Anyone know if silicon bronze can be hardened? It comes half hard.
I contacted Atlas Metal who referred me to National Bronze and they indicated they have not see SB hardened.
@mete I saw your response on an old thread, any insight?
 
From what I understand you have to work harden silicon bronze like you would other similar alloys. And silicon bronze can be more easily hot forged than others.

I would assume when the manufacturer says their bronze comes half hard they mean it was formed to shape and not fully annealed.

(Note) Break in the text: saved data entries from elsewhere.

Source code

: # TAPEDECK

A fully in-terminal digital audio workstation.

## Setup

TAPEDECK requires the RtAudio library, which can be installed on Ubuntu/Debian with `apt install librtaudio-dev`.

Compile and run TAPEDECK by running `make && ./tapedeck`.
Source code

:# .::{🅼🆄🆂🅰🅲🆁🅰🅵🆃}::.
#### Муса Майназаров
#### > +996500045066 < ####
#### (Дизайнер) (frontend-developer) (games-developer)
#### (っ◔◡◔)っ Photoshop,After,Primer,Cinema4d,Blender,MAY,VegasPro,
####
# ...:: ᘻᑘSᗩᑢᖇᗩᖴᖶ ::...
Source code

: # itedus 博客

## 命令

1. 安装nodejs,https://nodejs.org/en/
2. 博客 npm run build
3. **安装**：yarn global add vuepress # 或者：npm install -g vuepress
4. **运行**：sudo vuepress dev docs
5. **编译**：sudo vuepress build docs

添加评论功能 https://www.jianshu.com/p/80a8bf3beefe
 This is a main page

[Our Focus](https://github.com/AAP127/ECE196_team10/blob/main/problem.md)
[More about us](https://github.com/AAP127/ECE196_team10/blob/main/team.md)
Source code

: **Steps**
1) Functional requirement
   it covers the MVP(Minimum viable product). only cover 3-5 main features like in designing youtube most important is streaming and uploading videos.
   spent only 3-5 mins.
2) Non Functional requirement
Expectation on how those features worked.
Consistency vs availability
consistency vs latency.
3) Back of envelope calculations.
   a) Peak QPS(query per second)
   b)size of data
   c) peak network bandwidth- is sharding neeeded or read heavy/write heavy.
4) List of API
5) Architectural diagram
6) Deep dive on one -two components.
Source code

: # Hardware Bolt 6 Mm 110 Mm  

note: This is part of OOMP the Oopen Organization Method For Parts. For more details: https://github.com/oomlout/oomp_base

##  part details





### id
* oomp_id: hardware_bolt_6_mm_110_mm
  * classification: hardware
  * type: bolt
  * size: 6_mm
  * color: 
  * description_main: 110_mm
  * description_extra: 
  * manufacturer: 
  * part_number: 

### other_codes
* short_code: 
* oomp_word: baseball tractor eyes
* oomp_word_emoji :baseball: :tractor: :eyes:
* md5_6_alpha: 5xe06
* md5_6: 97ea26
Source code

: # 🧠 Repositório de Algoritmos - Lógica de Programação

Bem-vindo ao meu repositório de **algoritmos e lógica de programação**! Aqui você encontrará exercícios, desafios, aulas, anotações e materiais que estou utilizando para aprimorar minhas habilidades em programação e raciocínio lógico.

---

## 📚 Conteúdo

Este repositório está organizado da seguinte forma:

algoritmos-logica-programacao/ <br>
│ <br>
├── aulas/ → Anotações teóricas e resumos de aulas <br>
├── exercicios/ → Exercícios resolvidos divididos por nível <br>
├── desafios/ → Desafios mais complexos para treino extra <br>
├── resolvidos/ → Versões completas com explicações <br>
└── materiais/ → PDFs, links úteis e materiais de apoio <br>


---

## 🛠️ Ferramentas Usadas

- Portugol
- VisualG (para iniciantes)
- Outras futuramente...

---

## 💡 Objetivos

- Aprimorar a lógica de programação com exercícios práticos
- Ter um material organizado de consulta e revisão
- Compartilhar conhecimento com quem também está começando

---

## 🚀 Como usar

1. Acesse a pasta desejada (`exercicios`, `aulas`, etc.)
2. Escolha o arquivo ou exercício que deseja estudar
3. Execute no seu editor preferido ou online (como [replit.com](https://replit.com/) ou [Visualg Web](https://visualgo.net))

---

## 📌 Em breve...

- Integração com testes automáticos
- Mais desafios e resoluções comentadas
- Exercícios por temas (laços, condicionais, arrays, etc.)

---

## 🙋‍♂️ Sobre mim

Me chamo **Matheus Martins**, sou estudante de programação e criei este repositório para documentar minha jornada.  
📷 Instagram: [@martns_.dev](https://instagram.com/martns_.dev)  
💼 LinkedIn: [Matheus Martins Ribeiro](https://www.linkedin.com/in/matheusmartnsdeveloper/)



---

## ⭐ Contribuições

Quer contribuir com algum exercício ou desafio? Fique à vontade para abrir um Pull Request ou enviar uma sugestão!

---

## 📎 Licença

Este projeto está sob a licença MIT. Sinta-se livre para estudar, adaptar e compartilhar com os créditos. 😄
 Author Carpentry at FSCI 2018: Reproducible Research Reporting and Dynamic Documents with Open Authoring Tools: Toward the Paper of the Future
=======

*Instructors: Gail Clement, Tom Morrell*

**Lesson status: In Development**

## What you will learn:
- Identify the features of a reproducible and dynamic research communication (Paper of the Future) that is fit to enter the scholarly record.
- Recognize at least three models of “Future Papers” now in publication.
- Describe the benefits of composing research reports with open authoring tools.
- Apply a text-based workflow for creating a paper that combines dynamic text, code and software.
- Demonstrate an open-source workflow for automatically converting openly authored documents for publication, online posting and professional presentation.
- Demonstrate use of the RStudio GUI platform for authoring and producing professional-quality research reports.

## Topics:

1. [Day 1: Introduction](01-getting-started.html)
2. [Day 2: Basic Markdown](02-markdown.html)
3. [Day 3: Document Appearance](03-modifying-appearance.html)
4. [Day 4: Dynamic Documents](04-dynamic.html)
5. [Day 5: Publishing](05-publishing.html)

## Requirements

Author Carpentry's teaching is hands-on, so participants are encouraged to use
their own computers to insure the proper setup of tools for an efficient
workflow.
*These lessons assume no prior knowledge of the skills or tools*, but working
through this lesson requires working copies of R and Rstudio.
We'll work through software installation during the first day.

I don’t work with silicon bronze but I have been reading into it and aluminum bronze for a bit, so hopefully someone with more practical experience working with it will come by.
 
specifically my interest is to use SB for a slipjoint folder frame.
so I'll be machining it
so I want it as hard as possible,
 
i remember reading somewhere non-ferrous metals are hardened the opposite of ferrous metals. heat red hot and let it cool slowly to harden. heat red hot and quench in water to anneal/soften. i think the info was from a japanese habaki tutorial. maybe someone with a hardness tester can check the accuracy of the info.
 
Sort of what John said .... sort of.

Non-ferrous metals are hardened by heating to a specific frange, usually around 700-900F, and holding for a length of time. Then it is slow cooled. This will harden it a bit, but it isn't HARD like steel gets.
Annealing is done by heating to near dull red (around 1000-1200F) and immediately cooling. Most folks let the color drop to black and then immerse in water or pickel.
The others way of hardening is work hardening. This is done by hammering or rolling the stock. Too much and it cracks so it requires some skill. Work hardened metals are normally more brittle.

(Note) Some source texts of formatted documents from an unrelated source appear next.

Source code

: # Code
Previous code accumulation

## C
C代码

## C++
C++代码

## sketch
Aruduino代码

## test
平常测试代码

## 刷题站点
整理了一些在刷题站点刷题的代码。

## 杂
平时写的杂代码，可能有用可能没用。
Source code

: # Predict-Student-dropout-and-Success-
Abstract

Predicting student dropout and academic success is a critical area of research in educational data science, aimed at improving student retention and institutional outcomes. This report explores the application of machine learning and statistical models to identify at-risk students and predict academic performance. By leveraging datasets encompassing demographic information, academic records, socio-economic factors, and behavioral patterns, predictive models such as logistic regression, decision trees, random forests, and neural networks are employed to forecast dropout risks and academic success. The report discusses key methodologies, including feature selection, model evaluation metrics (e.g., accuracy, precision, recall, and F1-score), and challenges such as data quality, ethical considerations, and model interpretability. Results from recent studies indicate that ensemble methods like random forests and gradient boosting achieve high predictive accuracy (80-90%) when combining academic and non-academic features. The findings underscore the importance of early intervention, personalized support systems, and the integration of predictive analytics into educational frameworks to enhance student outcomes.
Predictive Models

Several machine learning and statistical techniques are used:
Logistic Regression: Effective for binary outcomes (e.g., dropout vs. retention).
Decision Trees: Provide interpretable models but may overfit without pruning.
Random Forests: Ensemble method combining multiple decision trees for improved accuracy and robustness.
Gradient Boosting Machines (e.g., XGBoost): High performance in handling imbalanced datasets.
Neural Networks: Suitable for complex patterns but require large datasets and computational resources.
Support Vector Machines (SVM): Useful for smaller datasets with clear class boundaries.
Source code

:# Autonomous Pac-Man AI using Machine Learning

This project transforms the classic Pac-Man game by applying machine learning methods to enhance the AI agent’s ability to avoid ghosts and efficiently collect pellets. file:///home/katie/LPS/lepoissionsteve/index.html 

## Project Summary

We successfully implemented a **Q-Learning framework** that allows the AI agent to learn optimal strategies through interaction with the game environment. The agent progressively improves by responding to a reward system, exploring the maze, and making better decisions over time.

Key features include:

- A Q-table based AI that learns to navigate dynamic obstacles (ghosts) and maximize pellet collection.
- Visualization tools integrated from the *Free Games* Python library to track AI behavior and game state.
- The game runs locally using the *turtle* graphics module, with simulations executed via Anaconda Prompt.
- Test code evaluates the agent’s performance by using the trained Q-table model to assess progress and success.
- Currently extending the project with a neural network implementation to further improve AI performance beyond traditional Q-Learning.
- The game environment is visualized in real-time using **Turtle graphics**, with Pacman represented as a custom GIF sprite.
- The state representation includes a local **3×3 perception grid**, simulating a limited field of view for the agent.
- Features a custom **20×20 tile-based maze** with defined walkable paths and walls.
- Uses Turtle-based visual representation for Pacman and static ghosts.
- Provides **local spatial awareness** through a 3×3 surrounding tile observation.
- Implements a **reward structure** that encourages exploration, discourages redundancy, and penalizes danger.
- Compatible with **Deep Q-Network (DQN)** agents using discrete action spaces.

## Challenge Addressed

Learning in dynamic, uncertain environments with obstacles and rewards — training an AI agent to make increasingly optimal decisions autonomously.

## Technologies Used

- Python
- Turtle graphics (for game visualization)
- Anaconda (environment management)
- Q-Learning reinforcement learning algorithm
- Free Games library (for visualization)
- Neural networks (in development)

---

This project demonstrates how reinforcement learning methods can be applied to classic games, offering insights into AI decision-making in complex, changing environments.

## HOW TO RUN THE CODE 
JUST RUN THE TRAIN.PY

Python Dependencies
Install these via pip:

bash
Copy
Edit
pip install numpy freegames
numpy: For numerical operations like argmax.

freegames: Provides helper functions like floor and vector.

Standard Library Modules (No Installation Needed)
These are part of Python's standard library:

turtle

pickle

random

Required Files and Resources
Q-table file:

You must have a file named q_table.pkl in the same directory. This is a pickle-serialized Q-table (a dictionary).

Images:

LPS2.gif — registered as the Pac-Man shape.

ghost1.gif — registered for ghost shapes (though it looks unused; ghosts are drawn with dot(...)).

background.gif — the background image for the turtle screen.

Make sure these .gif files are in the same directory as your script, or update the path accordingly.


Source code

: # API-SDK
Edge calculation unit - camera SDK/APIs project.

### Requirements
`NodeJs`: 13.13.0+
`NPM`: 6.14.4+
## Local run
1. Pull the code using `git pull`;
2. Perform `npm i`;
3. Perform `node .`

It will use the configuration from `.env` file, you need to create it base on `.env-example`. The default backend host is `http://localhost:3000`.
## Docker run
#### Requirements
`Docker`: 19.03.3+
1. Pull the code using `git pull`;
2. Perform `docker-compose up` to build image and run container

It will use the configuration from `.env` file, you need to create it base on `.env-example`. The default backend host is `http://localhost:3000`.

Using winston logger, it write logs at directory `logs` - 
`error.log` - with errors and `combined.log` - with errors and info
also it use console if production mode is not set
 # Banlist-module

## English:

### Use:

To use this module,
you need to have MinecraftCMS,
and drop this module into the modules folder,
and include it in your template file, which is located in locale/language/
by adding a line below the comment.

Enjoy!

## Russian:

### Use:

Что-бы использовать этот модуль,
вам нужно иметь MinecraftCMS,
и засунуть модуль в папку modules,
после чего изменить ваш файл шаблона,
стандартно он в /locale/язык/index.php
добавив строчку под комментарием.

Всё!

Non-ferrous metals are usually offered half-hard and annealed. Half-hard is about as hard as these metals get , so it is technically full hard. After machining, sanding, polishing, etc. it may be a tad harder.

Another way of hardening a finished or semi-finished bronze object it to tumble it in a shot tumbler for an hour or two. That should harden the surface to the max.

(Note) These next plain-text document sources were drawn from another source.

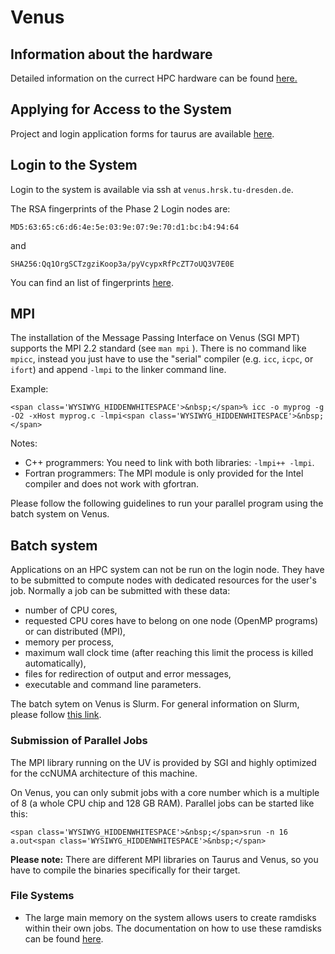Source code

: # Venus



## Information about the hardware

Detailed information on the currect HPC hardware can be found
[here.](HardwareVenus)

## Applying for Access to the System

Project and login application forms for taurus are available
[here](Access).

## Login to the System

Login to the system is available via ssh at `venus.hrsk.tu-dresden.de`.

The RSA fingerprints of the Phase 2 Login nodes are:

    MD5:63:65:c6:d6:4e:5e:03:9e:07:9e:70:d1:bc:b4:94:64

and

    SHA256:Qq1OrgSCTzgziKoop3a/pyVcypxRfPcZT7oUQ3V7E0E

You can find an list of fingerprints [here](Login#SSH_access).

## MPI

The installation of the Message Passing Interface on Venus (SGI MPT)
supports the MPI 2.2 standard (see `man mpi` ). There is no command like
`mpicc`, instead you just have to use the "serial" compiler (e.g. `icc`,
`icpc`, or `ifort`) and append `-lmpi` to the linker command line.

Example:

    <span class='WYSIWYG_HIDDENWHITESPACE'>&nbsp;</span>% icc -o myprog -g -O2 -xHost myprog.c -lmpi<span class='WYSIWYG_HIDDENWHITESPACE'>&nbsp;</span>

Notes:

-   C++ programmers: You need to link with both libraries:
    `-lmpi++ -lmpi`.
-   Fortran programmers: The MPI module is only provided for the Intel
    compiler and does not work with gfortran.

Please follow the following guidelines to run your parallel program
using the batch system on Venus.

## Batch system

Applications on an HPC system can not be run on the login node. They
have to be submitted to compute nodes with dedicated resources for the
user's job. Normally a job can be submitted with these data:

-   number of CPU cores,
-   requested CPU cores have to belong on one node (OpenMP programs) or
    can distributed (MPI),
-   memory per process,
-   maximum wall clock time (after reaching this limit the process is
    killed automatically),
-   files for redirection of output and error messages,
-   executable and command line parameters.

The batch sytem on Venus is Slurm. For general information on Slurm,
please follow [this link](Slurm).

### Submission of Parallel Jobs

The MPI library running on the UV is provided by SGI and highly
optimized for the ccNUMA architecture of this machine.

On Venus, you can only submit jobs with a core number which is a
multiple of 8 (a whole CPU chip and 128 GB RAM). Parallel jobs can be
started like this:

    <span class='WYSIWYG_HIDDENWHITESPACE'>&nbsp;</span>srun -n 16 a.out<span class='WYSIWYG_HIDDENWHITESPACE'>&nbsp;</span>

**Please note:** There are different MPI libraries on Taurus and Venus,
so you have to compile the binaries specifically for their target.

### File Systems

-   The large main memory on the system allows users to create ramdisks
    within their own jobs. The documentation on how to use these
    ramdisks can be found [here](RamDiskDocumentation).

I don't know the numbers out of my head, but I tend to think a frame lock will have wear issues in silicon bronze .... hardened or not.
 
Non-ferrous metals are usually offered half-hard and annealed. Half-hard is about as hard as these metals get , so it is technically full hard. After machining, sanding, polishing, etc. it may be a tad harder.

I don't know the numbers out of my head, but I tend to think a frame lock will have wear issues in silicon bronze .... hardened or not.

This will be for a slipjoint integral bolster/frame to secure the spring pins and pivot pin, I think it will work fine as it is - half hard.
 
My bad, somehow I read "frame lock" into your post. For integral bolster/liners, use it half hard.
 
Have you been able to find full hard Si Bronze? I was digging into hardenable bronze alloys a while back because I thought about trying a bronze knife. It was a bit expensive for just curiosity and novelty. I'll have to recheck some stuff. The Al Bronzes could be heat treated to respectable strengths, but the times and temperatures were different, with the times being considerably longer. The basic procedure was heat, quench, reheat. Temperatures and times were alloy specific.

More on topic, I'm pretty sure I had some slip joints with brass liners. I would think if brass would work, Si Bronze would be fine.
 
Have you been able to find full hard Si Bronze?

More on topic, I'm pretty sure I had some slip joints with brass liners. I would think if brass would work, Si Bronze would be fine.
no I haven't, I didn't think of that...I was trying to use the material I had in stock.

good point on the brass liners, and I've used brass liners myself in some early practice slipjoints.